Senate majority leader urges for more support to Kyiv following Ukraine visit

U.S. Senate Majority Leader Chuck Schumer, who recently traveled to Ukraine, underlined the need to provide the nation with more assistance and promised not to “abandon” America’s European ally.

That’s according to CNN, Ukrinform reports.

Schumer said this year is a "crucial moment in the history of the world," adding that a Ukrainian loss to Russia would also be "devastating in consequences for the U.S."

“This is a turning point, an inflection point as to the United States’ ability to project itself — our strengths, our powers, our abilities — in the world," he said. "When we went there, we told the Ukrainian people: America will not abandon you."

Read also: Ukraine counts on Congress to support aid bill - Zelensky

The Senate leader detailed that Ukraine needed more artillery shells, more weapons to disrupt Russian supply networks, and more anti-aircraft weaponry.

"The Russians can stand further back, hit the Ukrainians, and the Ukrainians can't hit them back," he said, explaining the urgency.

As Ukrinform reported earlier, President Volodymyr Zelensky of Ukraine met with the group of American Senators in Lviv earlier this week.
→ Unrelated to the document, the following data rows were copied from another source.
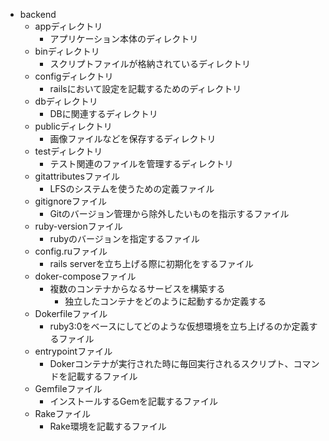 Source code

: - backend
  - appディレクトリ
    - アプリケーション本体のディレクトリ
  - binディレクトリ
    - スクリプトファイルが格納されているディレクトリ
  - configディレクトリ
    - railsにおいて設定を記載するためのディレクトリ
  - dbディレクトリ
    - DBに関連するディレクトリ
  <!-- - libディレクトリ
  - logディレクトリ -->
  - publicディレクトリ
    - 画像ファイルなどを保存するディレクトリ
  <!-- - storageディレクトリ -->
  - testディレクトリ
    - テスト関連のファイルを管理するディレクトリ
  <!-- - tmpディレクトリ
  - vendorディレクトリ -->
  - gitattributesファイル
    - LFSのシステムを使うための定義ファイル
  - gitignoreファイル
    - Gitのバージョン管理から除外したいものを指示するファイル
  - ruby-versionファイル
    - rubyのバージョンを指定するファイル
  - config.ruファイル
    - rails serverを立ち上げる際に初期化をするファイル
  - doker-composeファイル
    - 複数のコンテナからなるサービスを構築する
      - 独立したコンテナをどのように起動するか定義する
  - Dokerfileファイル
    - ruby3:0をベースにしてどのような仮想環境を立ち上げるのか定義するファイル
  - entrypointファイル
    - Dokerコンテナが実行された時に毎回実行されるスクリプト、コマンドを記載するファイル
  - Gemfileファイル
    - インストールするGemを記載するファイル
  - Rakeファイル
    - Rake環境を記載するファイル
    
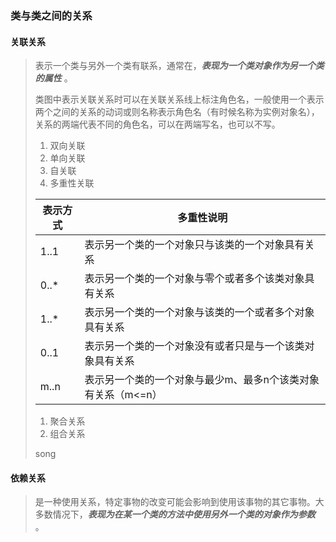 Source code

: ### 类与类之间的关系

#### 关联关系

> ​	表示一个类与另外一个类有联系，通常在，***表现为一个类对象作为另一个类的属性*** 。
>
> ​	类图中表示关联关系时可以在关联关系线上标注角色名，一般使用一个表示两个之间的关系的动词或则名称表示角色名（有时候名称为实例对象名），关系的两端代表不同的角色名，可以在两端写名，也可以不写。
>
> 1. 双向关联
> 2. 单向关联
> 3. 自关联
> 4. 多重性关联
>
> | 表示方式 | 多重性说明                                                   |
> | -------- | ------------------------------------------------------------ |
> | 1..1     | 表示另一个类的一个对象只与该类的一个对象具有关系             |
> | 0..*     | 表示另一个类的一个对象与零个或者多个该类对象具有关系         |
> | 1..*     | 表示另一个类的一个对象与该类的一个或者多个对象具有关系       |
> | 0..1     | 表示另一个类的一个对象没有或者只是与一个该类对象具有关系     |
> | m..n     | 表示另一个类的一个对象与最少m、最多n个该类对象有关系（m<=n） |
>
> 
>
> 1. 聚合关系
> 2. 组合关系
>
> song

#### 依赖关系

> ​	是一种使用关系，特定事物的改变可能会影响到使用该事物的其它事物。大多数情况下，***表现为在某一个类的方法中使用另外一个类的对象作为参数*** 。

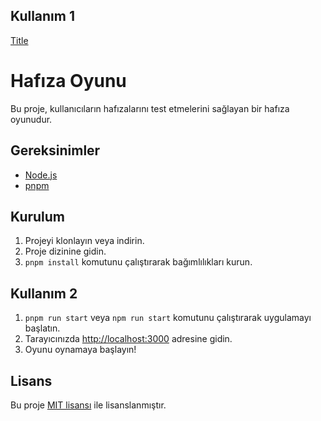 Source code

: ## Kullanım 1

[Title](https://hafiza-oyun.netlify.app/)

# Hafıza Oyunu

Bu proje, kullanıcıların hafızalarını test etmelerini sağlayan bir hafıza oyunudur.

## Gereksinimler

- [Node.js](https://nodejs.org/en/)
- [pnpm](https://www.pnpmjs.com/)

## Kurulum

1. Projeyi klonlayın veya indirin.
2. Proje dizinine gidin.
3. `pnpm install` komutunu çalıştırarak bağımlılıkları kurun.

## Kullanım 2

1. `pnpm run start` veya `npm run start` komutunu çalıştırarak uygulamayı başlatın.
2. Tarayıcınızda [http://localhost:3000](http://localhost:3000) adresine gidin.
3. Oyunu oynamaya başlayın!

## Lisans

Bu proje [MIT lisansı](LICENSE) ile lisanslanmıştır.
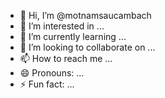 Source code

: - 👋 Hi, I’m @motnamsaucambach
- 👀 I’m interested in ...
- 🌱 I’m currently learning ...
- 💞️ I’m looking to collaborate on ...
- 📫 How to reach me ...
- 😄 Pronouns: ...
- ⚡ Fun fact: ...

<!---
motnamsaucambach/motnamsaucambach is a ✨ special ✨ repository because its `README.md` (this file) appears on your GitHub profile.
You can click the Preview link to take a look at your changes.
--->
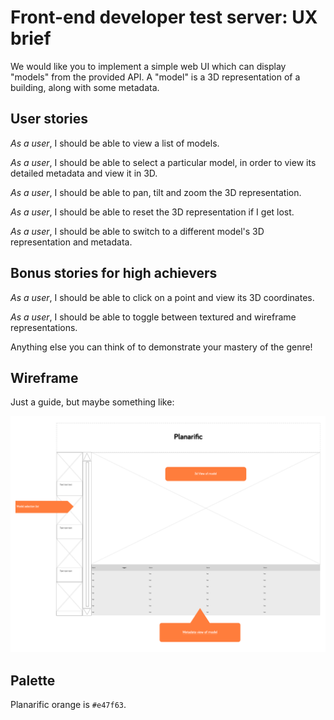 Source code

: # Front-end developer test server: UX brief

We would like you to implement a simple web UI which can display "models" from the provided API. A "model" is a 3D representation of a building, along with some metadata.


## User stories

*As a user*, I should be able to view a list of models.

*As a user*, I should be able to select a particular model, in order to view its detailed metadata and view it in 3D.

*As a user*, I should be able to pan, tilt and zoom the 3D representation.

*As a user*, I should be able to reset the 3D representation if I get lost.

*As a user*, I should be able to switch to a different model's 3D representation and metadata.

## Bonus stories for high achievers
*As a user*, I should be able to click on a point and view its 3D coordinates.

*As a user*, I should be able to toggle between textured and wireframe representations.

Anything else you can think of to demonstrate your mastery of the genre!

## Wireframe

Just a guide, but maybe something like: 

![UI Wireframe](wireframe.png)


## Palette

Planarific orange is `#e47f63`.

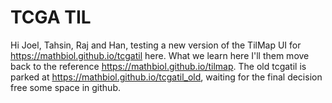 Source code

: # TCGA TIL
Hi Joel, Tahsin, Raj and Han, testing a new version of the TilMap UI for https://mathbiol.github.io/tcgatil here. What we learn here I'll them move back to the reference https://mathbiol.github.io/tilmap. The old tcgatil is parked at https://mathbiol.github.io/tcgatil_old, waiting for the final decision free some space in github.
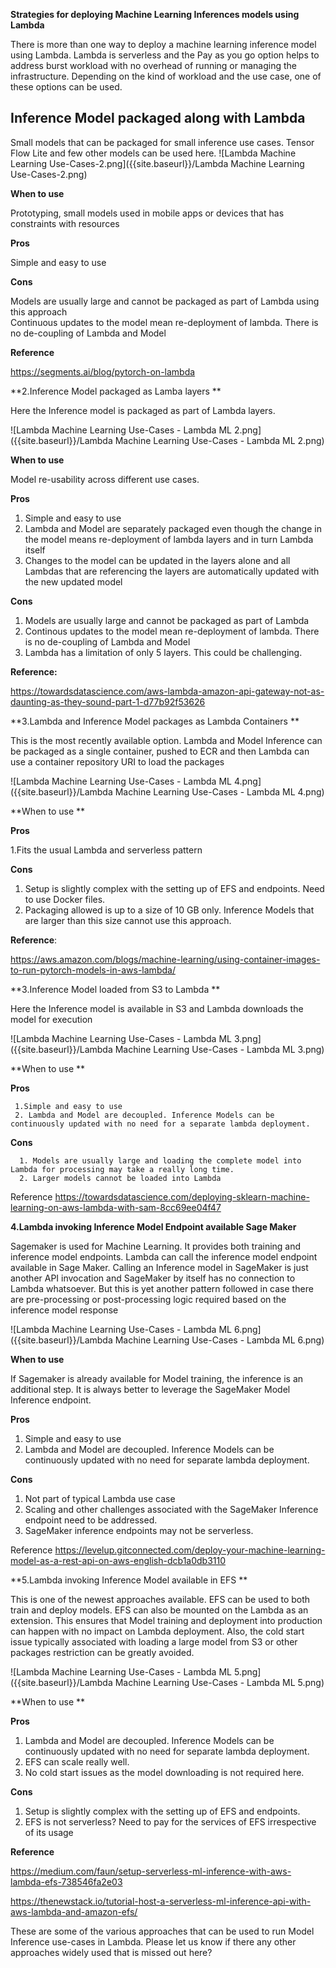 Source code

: **Strategies for deploying Machine Learning Inferences models using Lambda**

There is more than one way to deploy a machine learning inference model using Lambda. Lambda is serverless and the Pay as you go option helps to address burst workload with no overhead of running or managing the infrastructure. Depending on the kind of workload and the use case, one of these options can be used.

## Inference Model packaged along with Lambda

Small models that can be packaged for small inference use cases. Tensor Flow Lite and few other models can be used here. 
![Lambda Machine Learning Use-Cases-2.png]({{site.baseurl}}/Lambda Machine Learning Use-Cases-2.png)


**When to use**

Prototyping, small models used in mobile apps or devices that has constraints with resources  

**Pros**

Simple and easy to use

**Cons**

Models are usually large and cannot be packaged as part of Lambda using this approach  
Continuous updates to the model mean re-deployment of lambda. There is no de-coupling of Lambda and Model 

**Reference**

https://segments.ai/blog/pytorch-on-lambda


**2.Inference Model packaged as Lamba layers **

Here the Inference model is packaged as part of  Lambda layers.  

![Lambda Machine Learning Use-Cases -  Lambda ML 2.png]({{site.baseurl}}/Lambda Machine Learning Use-Cases -  Lambda ML 2.png)


**When to use**

Model re-usability across different use cases. 

**Pros**

1. Simple and easy to use
1. Lambda and Model are separately packaged even though the change in the model means re-deployment of lambda layers and in turn Lambda itself
1. Changes to the model can be updated in the layers alone and all Lambdas that are referencing the layers are automatically updated with the new updated model


**Cons**

1. Models are usually large and cannot be packaged as part of Lambda
1. Continous updates to the model mean re-deployment of lambda. There is no de-coupling of Lambda and Model 
1. Lambda has a limitation of only 5 layers. This could be challenging.
 

**Reference:**

https://towardsdatascience.com/aws-lambda-amazon-api-gateway-not-as-daunting-as-they-sound-part-1-d77b92f53626


**3.Lambda and Inference Model packages as Lambda Containers **


This is the most recently available option. Lambda and Model Inference can be packaged as a single container, pushed to ECR and then Lambda can use a container repository URI to load the packages 

![Lambda Machine Learning Use-Cases - Lambda ML 4.png]({{site.baseurl}}/Lambda Machine Learning Use-Cases - Lambda ML 4.png)



**When to use **

**Pros**
     
1.Fits the usual Lambda and serverless pattern 

**Cons**

    
1. Setup is slightly complex with the setting up of EFS and endpoints. Need to use Docker files. 
1. Packaging allowed is up to a size of 10 GB only. Inference Models that are larger than this size cannot use this approach.


**Reference**: 

https://aws.amazon.com/blogs/machine-learning/using-container-images-to-run-pytorch-models-in-aws-lambda/




**3.Inference Model loaded from S3 to  Lambda **

Here the Inference model is available in S3 and Lambda downloads the model for execution 

![Lambda Machine Learning Use-Cases -  Lambda ML 3.png]({{site.baseurl}}/Lambda Machine Learning Use-Cases -  Lambda ML 3.png)


**When to use **

**Pros**

     1.Simple and easy to use
     2. Lambda and Model are decoupled. Inference Models can be continuously updated with no need for a separate lambda deployment. 

**Cons**

      1. Models are usually large and loading the complete model into Lambda for processing may take a really long time. 
      2. Larger models cannot be loaded into Lambda 

Reference https://towardsdatascience.com/deploying-sklearn-machine-learning-on-aws-lambda-with-sam-8cc69ee04f47


**4.Lambda invoking Inference Model Endpoint available  Sage Maker**

Sagemaker is used for Machine Learning. It provides both training and inference model endpoints. Lambda can call the inference model endpoint available in Sage Maker. Calling an Inference model in SageMaker is just another API invocation and SageMaker by itself has no connection to Lambda whatsoever. But this is yet another pattern followed in case there are pre-processing or post-processing logic required based on the inference model response  

![Lambda Machine Learning Use-Cases - Lambda ML 6.png]({{site.baseurl}}/Lambda Machine Learning Use-Cases - Lambda ML 6.png)


**When to use** 

If Sagemaker is already available for Model training, the inference is an additional step. It is always better to leverage the SageMaker Model Inference endpoint. 


**Pros**

1. Simple and easy to use
1. Lambda and Model are decoupled. Inference Models can be continuously updated with no need for separate lambda deployment.


**Cons**

1. Not part of typical Lambda use case
1.  Scaling and other challenges associated with the SageMaker Inference endpoint need to be   addressed. 
1.  SageMaker inference endpoints may not be serverless.


Reference https://levelup.gitconnected.com/deploy-your-machine-learning-model-as-a-rest-api-on-aws-english-dcb1a0db3110
 

**5.Lambda invoking Inference Model available in EFS **

This is one of the newest approaches available. EFS can be used to both train and deploy models. EFS can also be mounted on the Lambda as an extension. This ensures that Model training and deployment into production can happen with no impact on Lambda deployment. Also, the cold start issue typically associated with loading a large model from S3 or other packages restriction can be greatly avoided. 

![Lambda Machine Learning Use-Cases -  Lambda ML 5.png]({{site.baseurl}}/Lambda Machine Learning Use-Cases -  Lambda ML 5.png)

**When to use **

**Pros**

1. Lambda and Model are decoupled. Inference Models can be continuously updated with no need for separate lambda deployment. 
1. EFS can scale really well. 
1. No cold start issues as the model downloading is not required here.
 
      
**Cons**
    
1. Setup is slightly complex with the setting up of EFS and endpoints. 
1. EFS is not serverless? Need to pay for the services of EFS  irrespective of its usage
 

**Reference**

https://medium.com/faun/setup-serverless-ml-inference-with-aws-lambda-efs-738546fa2e03

https://thenewstack.io/tutorial-host-a-serverless-ml-inference-api-with-aws-lambda-and-amazon-efs/


These are some of the various approaches that can be used to run Model Inference use-cases in Lambda. Please let us know if there any other approaches widely used that is missed out here? 






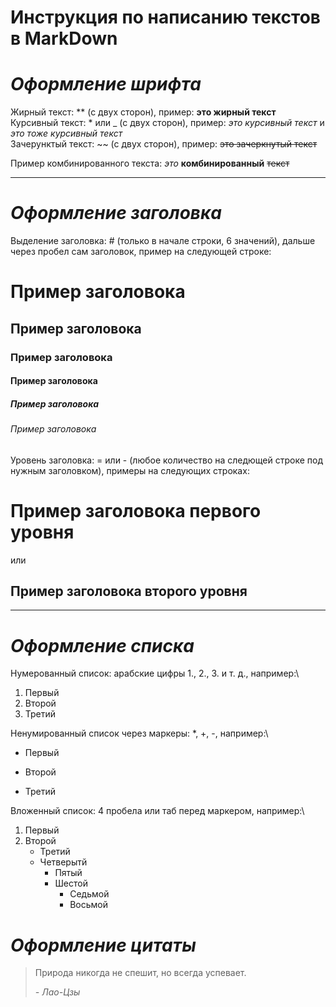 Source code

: # **Инструкция по написанию текстов в MarkDown**

# *Оформление шрифта*

Жирный текст: ** (с двух сторон), пример: **это жирный текст**\
Курсивный текст: * или _ (с двух сторон), пример: *это курсивный текст* и _это тоже курсивный текст_\
Зачерунктый текст: ~~ (с двух сторон), пример: ~~это зачеркнутый текст~~

Пример комбинированного текста: *это* **комбинированный** ~~текст~~
___
# *Оформление заголовка*

Выделение заголовка: # (только в начале строки, 6 значений), дальше через пробел сам заголовок, пример на следующей строке:
# Пример заголовока
## Пример заголовока
### Пример заголовока
#### Пример заголовока
##### Пример заголовока
###### Пример заголовока

Уровень заголовка: = или - (любое количество на следющей строке под нужным заголовком), примеры на следующих строках:

Пример заголовока первого уровня
===============

или

Пример заголовока второго уровня
---------------
___

# *Оформление списка*

Нумерованный список: арабские цифры 1., 2., 3. и т. д., например:\
1. Первый
2. Второй
3. Третий

Ненумированный список через маркеры: *, +, -, например:\
* Первый
+ Второй
- Третий

Вложенный список: 4 пробела или таб перед маркером, например:\
1. Первый
2. Второй
    * Третий
    * Четверытй
        + Пятый
        + Шестой
            - Седьмой
            - Восьмой

# *Оформление цитаты*

>Природа никогда не спешит, но всегда успевает.
>
> *- Лао-Цзы*


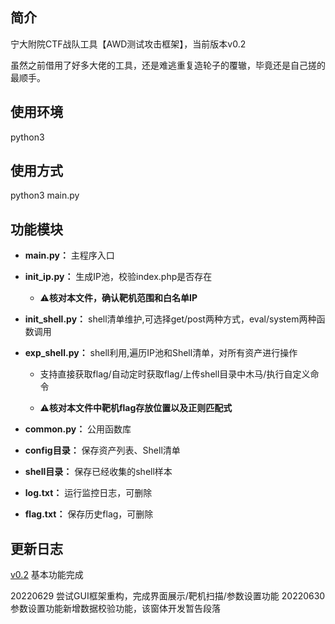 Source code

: ## 简介

宁大附院CTF战队工具【AWD测试攻击框架】，当前版本v0.2

虽然之前借用了好多大佬的工具，还是难逃重复造轮子的覆辙，毕竟还是自己搓的最顺手。

## 使用环境
python3

## 使用方式
python3 main.py

## 功能模块

- **main.py：**  主程序入口

- **init_ip.py：**  生成IP池，校验index.php是否存在  

    - ⚠️**核对本文件，确认靶机范围和白名单IP**
    
- **init_shell.py：**  shell清单维护,可选择get/post两种方式，eval/system两种函数调用
    
- **exp_shell.py：**  shell利用,遍历IP池和Shell清单，对所有资产进行操作

    - 支持直接获取flag/自动定时获取flag/上传shell目录中木马/执行自定义命令 
    
    - ⚠️**核对本文件中靶机flag存放位置以及正则匹配式**
 
- **common.py：**  公用函数库
    
- **config目录：** 保存资产列表、Shell清单
    
- **shell目录：**  保存已经收集的shell样本
    
- **log.txt：**  运行监控日志，可删除
    
- **flag.txt：**  保存历史flag，可删除
    
## 更新日志

[v0.2](https://github.com/JasonJHu/AWD_gogogo/releases/tag/v0.2) 基本功能完成

20220629 尝试GUI框架重构，完成界面展示/靶机扫描/参数设置功能
20220630 参数设置功能新增数据校验功能，该窗体开发暂告段落
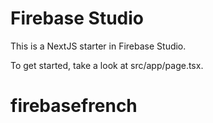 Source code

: # Firebase Studio

This is a NextJS starter in Firebase Studio.

To get started, take a look at src/app/page.tsx.
# firebasefrench
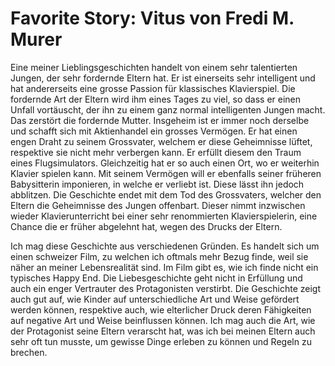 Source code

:# Favorite Story: Vitus von Fredi M. Murer
Eine meiner Lieblingsgeschichten handelt von einem sehr talentierten Jungen, der sehr fordernde Eltern hat. Er ist einerseits sehr intelligent und hat andererseits eine grosse Passion für klassisches Klavierspiel. Die fordernde Art der Eltern wird ihm eines Tages zu viel, so dass er einen Unfall vortäuscht, der ihn zu einem ganz normal intelligenten Jungen macht. Das zerstört die fordernde Mutter. Insgeheim ist er immer noch derselbe und schafft sich mit Aktienhandel ein grosses Vermögen. Er hat einen engen Draht zu seinem Grossvater, welchem er diese Geheimnisse lüftet, respektive sie nicht mehr verbergen kann. Er erfüllt diesem den Traum eines Flugsimulators. Gleichzeitig hat er so auch einen Ort, wo er weiterhin Klavier spielen kann. Mit seinem Vermögen will er ebenfalls seiner früheren Babysitterin imponieren, in welche er verliebt ist. Diese lässt ihn jedoch abblitzen. Die Geschichte endet mit dem Tod des Grossvaters, welcher den Eltern die Geheimnisse des Jungen offenbart. Dieser nimmt inzwischen wieder Klavierunterricht bei einer sehr renommierten Klavierspielerin, eine Chance die er früher abgelehnt hat, wegen des Drucks der Eltern.

Ich mag diese Geschichte aus verschiedenen Gründen. Es handelt sich um einen schweizer Film, zu welchen ich oftmals mehr Bezug finde, weil sie näher an meiner Lebensrealität sind. Im Film gibt es, wie ich finde nicht ein typisches Happy End. Die Liebesgeschichte geht nicht in Erfüllung und auch ein enger Vertrauter des Protagonisten verstirbt. Die Geschichte zeigt auch gut auf, wie Kinder auf unterschiedliche Art und Weise gefördert werden können, respektive auch, wie elterlicher Druck deren Fähigkeiten auf negative Art und Weise beinflussen können. Ich mag auch die Art, wie der Protagonist seine Eltern verarscht hat, was ich bei meinen Eltern auch sehr oft tun musste, um gewisse Dinge erleben zu können und Regeln zu brechen. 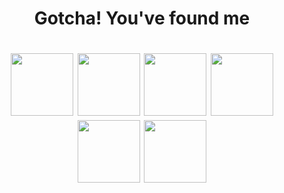 <h1 align="center">Gotcha! You've found me</h1>

<h1 align="center"> 
  <img src="https://archives.bulbagarden.net/media/upload/9/96/Spr_3f_005.png" height="100" width="100"/> 
  <img src="https://archives.bulbagarden.net/media/upload/d/d2/Spr_3f_028.png" height="100" width="100"/> 
  <img src="https://archives.bulbagarden.net/media/upload/5/58/Spr_3r_093.png" height="100" width="100"/> 
  <img src="https://archives.bulbagarden.net/media/upload/5/54/Spr_3r_375.png" height="100" width="100"/>
  <img src="https://archives.bulbagarden.net/media/upload/7/7c/Spr_3r_159.png" height="100" width="100"/>
  <img src="https://archives.bulbagarden.net/media/upload/e/e3/Spr_3f_061.png" height="100" width="100"/>
<!--   <img src="https://archives.bulbagarden.net/media/upload/8/80/Spr_3f_122.png" height="100" width="100"/> -->
</h1>

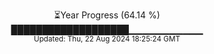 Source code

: <p align="center">
⏳Year Progress (64.14 %) <br>
███████████████████▁▁▁▁▁▁▁▁▁▁▁ <br>
<sub>Updated: Thu, 22 Aug 2024 18:25:24 GMT</sub>
</p>

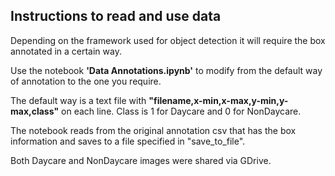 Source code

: ## Instructions to read and use data

Depending on the framework used for object detection it will require the box annotated in a certain way.

Use the notebook **'Data Annotations.ipynb'** to modify from the default way of annotation to the one you require.

The default way is a text file with **"filename,x-min,x-max,y-min,y-max,class"** on each line. Class is 1 for Daycare and 0 for NonDaycare.

The notebook reads from the original annotation csv that has the box information and saves to a file specified in "save_to_file".

Both Daycare and NonDaycare images were shared via GDrive.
The parties spoke of the current battlefield situation and further support for Ukraine.

The meeting was attended by Senate Majority Leader Chuck Schumer, Senators Richard Blumenthal, Jack Reed, Michael Bennett, and Maggie Hasan.

On February 13, the U.S. Senate approved by 70 votes a bipartisan funding bill that provides aid to Ukraine, Israel, and other allied nations without taking into account measures to combat illegal migration. The bill is yet to be approved by the House of Representatives and signed by President. However, House Speaker Mike Johnson sent lawmakers on vacation, leaving the Ukraine aid package without consideration.

The White House has been calling on the House of Representatives to immediately approve the provision of aid to Ukraine by passing the bill previously supported by Senate.